**TASK TO CARRY OUT**
Once the pictures have been excluded, set down each remaining entry word for word.
━━ MATERIAL FOR THIS TASK ━━
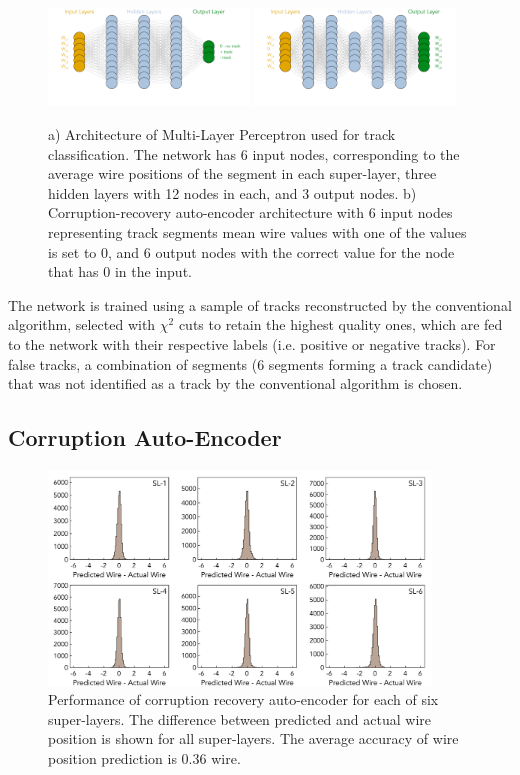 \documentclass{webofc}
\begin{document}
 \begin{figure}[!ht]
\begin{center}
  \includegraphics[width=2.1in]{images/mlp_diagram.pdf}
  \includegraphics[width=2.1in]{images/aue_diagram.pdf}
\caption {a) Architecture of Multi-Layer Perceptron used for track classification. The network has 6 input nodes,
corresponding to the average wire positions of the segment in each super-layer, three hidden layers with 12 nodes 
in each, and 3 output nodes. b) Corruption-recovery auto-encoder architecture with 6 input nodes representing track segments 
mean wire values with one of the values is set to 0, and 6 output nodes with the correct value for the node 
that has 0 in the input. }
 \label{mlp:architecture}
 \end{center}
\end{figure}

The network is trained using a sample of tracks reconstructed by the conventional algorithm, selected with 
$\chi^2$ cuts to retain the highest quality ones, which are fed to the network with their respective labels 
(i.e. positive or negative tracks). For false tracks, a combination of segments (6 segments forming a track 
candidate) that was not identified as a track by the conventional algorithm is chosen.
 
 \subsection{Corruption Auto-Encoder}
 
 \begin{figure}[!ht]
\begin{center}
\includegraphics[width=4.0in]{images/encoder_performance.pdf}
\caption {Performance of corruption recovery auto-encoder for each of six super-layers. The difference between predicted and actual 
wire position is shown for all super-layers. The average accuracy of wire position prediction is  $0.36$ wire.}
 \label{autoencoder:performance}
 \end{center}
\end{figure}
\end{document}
━━━
**EXERCISE SOLUTION**
 \documentclass{webofc}
\begin{document}
 \begin{figure}[!ht]
\begin{center}
  \includegraphics[width=2.1in]{images/mlp_diagram.pdf}
  \includegraphics[width=2.1in]{images/aue_diagram.pdf}
\caption {a) Architecture of Multi-Layer Perceptron used for track classification. The network has 6 input nodes,
corresponding to the average wire positions of the segment in each super-layer, three hidden layers with 12 nodes 
in each, and 3 output nodes. b) Corruption-recovery auto-encoder architecture with 6 input nodes representing track segments 
mean wire values with one of the values is set to 0, and 6 output nodes with the correct value for the node 
that has 0 in the input. }
 \label{mlp:architecture}
 \end{center}
\end{figure}

The network is trained using a sample of tracks reconstructed by the conventional algorithm, selected with 
$\chi^2$ cuts to retain the highest quality ones, which are fed to the network with their respective labels 
(i.e. positive or negative tracks). For false tracks, a combination of segments (6 segments forming a track 
candidate) that was not identified as a track by the conventional algorithm is chosen.
 
 \subsection{Corruption Auto-Encoder}
 
 \begin{figure}[!ht]
\begin{center}
\includegraphics[width=4.0in]{images/encoder_performance.pdf}
\caption {Performance of corruption recovery auto-encoder for each of six super-layers. The difference between predicted and actual 
wire position is shown for all super-layers. The average accuracy of wire position prediction is  $0.36$ wire.}
 \label{autoencoder:performance}
 \end{center}
\end{figure}
\end{document}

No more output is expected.